Welcome to our dedicated page for Delta Air Lines Del SEC filings (Ticker: DAL), a comprehensive resource for investors and traders seeking official regulatory documents including 10-K annual reports, 10-Q quarterly earnings, 8-K material events, and insider trading forms.
Jet-fuel volatility, multibillion-dollar aircraft orders, and the accounting behind SkyMiles rewards make Delta Air Lines’ (DAL) SEC disclosures uniquely complex. Sifting through a 300-page annual report or piecing together Form 4 insider buying before a route expansion can drain hours.
Stock Titan solves that problem. Our AI distills every Delta Air Lines annual report 10-K simplified, highlights pension obligations, and flags changes in load-factor assumptions inside each Delta Air Lines quarterly earnings report 10-Q filing.
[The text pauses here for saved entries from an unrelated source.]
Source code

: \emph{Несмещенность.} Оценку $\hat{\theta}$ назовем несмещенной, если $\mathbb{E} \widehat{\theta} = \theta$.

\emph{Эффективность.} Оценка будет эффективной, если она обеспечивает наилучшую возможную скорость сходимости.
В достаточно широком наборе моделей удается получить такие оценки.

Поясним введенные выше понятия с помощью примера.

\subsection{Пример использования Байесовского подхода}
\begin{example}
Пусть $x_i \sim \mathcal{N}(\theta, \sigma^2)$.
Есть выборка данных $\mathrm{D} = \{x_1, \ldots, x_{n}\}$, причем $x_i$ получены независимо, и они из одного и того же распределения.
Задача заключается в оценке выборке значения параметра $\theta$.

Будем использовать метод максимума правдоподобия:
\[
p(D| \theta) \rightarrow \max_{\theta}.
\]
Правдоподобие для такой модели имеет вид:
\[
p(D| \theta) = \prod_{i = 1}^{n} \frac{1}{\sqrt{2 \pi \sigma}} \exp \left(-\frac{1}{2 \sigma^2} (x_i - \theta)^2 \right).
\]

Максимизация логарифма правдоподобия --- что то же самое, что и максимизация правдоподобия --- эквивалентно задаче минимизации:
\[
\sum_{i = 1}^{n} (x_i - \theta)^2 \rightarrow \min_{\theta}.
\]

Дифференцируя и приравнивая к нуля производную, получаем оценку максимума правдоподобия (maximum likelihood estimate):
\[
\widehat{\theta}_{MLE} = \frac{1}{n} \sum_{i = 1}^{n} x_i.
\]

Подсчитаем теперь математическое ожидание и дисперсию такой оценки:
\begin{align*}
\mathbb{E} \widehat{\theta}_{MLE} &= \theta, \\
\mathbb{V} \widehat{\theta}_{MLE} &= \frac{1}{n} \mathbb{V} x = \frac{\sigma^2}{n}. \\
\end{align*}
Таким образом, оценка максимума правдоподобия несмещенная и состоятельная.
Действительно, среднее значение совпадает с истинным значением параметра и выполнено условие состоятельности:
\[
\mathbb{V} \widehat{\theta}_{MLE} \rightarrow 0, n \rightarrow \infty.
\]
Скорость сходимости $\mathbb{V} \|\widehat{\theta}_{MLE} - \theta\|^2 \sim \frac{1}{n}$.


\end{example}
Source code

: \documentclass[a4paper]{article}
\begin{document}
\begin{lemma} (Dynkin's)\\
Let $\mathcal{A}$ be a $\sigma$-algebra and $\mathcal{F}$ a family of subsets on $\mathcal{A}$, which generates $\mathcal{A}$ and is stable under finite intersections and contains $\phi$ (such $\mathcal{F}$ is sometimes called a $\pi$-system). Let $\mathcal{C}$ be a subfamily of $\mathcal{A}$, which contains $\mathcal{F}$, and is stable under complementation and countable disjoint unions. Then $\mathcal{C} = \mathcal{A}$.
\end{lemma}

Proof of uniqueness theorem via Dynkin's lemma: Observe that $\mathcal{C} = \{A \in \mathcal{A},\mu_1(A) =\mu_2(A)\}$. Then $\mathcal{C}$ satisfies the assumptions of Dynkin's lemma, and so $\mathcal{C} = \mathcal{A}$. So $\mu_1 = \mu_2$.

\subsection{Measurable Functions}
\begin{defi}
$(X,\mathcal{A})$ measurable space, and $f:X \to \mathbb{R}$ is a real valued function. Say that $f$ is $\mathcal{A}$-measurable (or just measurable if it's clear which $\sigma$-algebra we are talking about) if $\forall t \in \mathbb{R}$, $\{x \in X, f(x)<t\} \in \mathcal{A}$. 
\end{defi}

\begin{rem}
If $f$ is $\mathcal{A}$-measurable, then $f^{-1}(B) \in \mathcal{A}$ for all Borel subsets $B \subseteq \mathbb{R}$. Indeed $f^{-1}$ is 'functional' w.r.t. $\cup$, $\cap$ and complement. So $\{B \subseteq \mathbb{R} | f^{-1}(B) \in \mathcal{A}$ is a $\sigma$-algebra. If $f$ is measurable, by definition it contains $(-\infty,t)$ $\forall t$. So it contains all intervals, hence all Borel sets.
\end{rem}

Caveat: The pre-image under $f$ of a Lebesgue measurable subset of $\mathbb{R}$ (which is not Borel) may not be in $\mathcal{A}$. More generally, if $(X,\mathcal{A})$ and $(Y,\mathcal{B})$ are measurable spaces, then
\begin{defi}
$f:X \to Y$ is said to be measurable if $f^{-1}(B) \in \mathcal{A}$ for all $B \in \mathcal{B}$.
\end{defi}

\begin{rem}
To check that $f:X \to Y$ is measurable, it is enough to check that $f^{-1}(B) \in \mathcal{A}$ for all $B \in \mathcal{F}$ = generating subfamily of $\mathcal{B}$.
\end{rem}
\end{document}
Real-time alerts surface Delta Air Lines Form 4 insider transactions so you can see executive stock moves the moment they hit EDGAR. If a sudden labor agreement or fuel-hedge adjustment triggers an 8-K, our platform explains the impact in plain language—Delta Air Lines 8-K material events explained.
Use cases professionals rely on daily:
- Monitor fleet-purchase commitments without combing through footnotes
- Track Delta Air Lines insider trading Form 4 transactions alongside market prices
- Compare quarter-over-quarter passenger revenue with AI-generated charts
- Review Delta Air Lines proxy statement executive compensation ahead of voting
Every document—10-K, 10-Q, 8-K, DEF 14A, S-3, or Form 4—is indexed, searchable, and enriched with AI-powered summaries that explain filing meanings in simple terms. Whether you type “understanding Delta Air Lines SEC documents with AI” or “Delta Air Lines earnings report filing analysis,” you’ll land on the same comprehensive, investor-ready view. Save time, surface insights, and stay ahead with Delta Air Lines SEC filings explained simply by Stock Titan.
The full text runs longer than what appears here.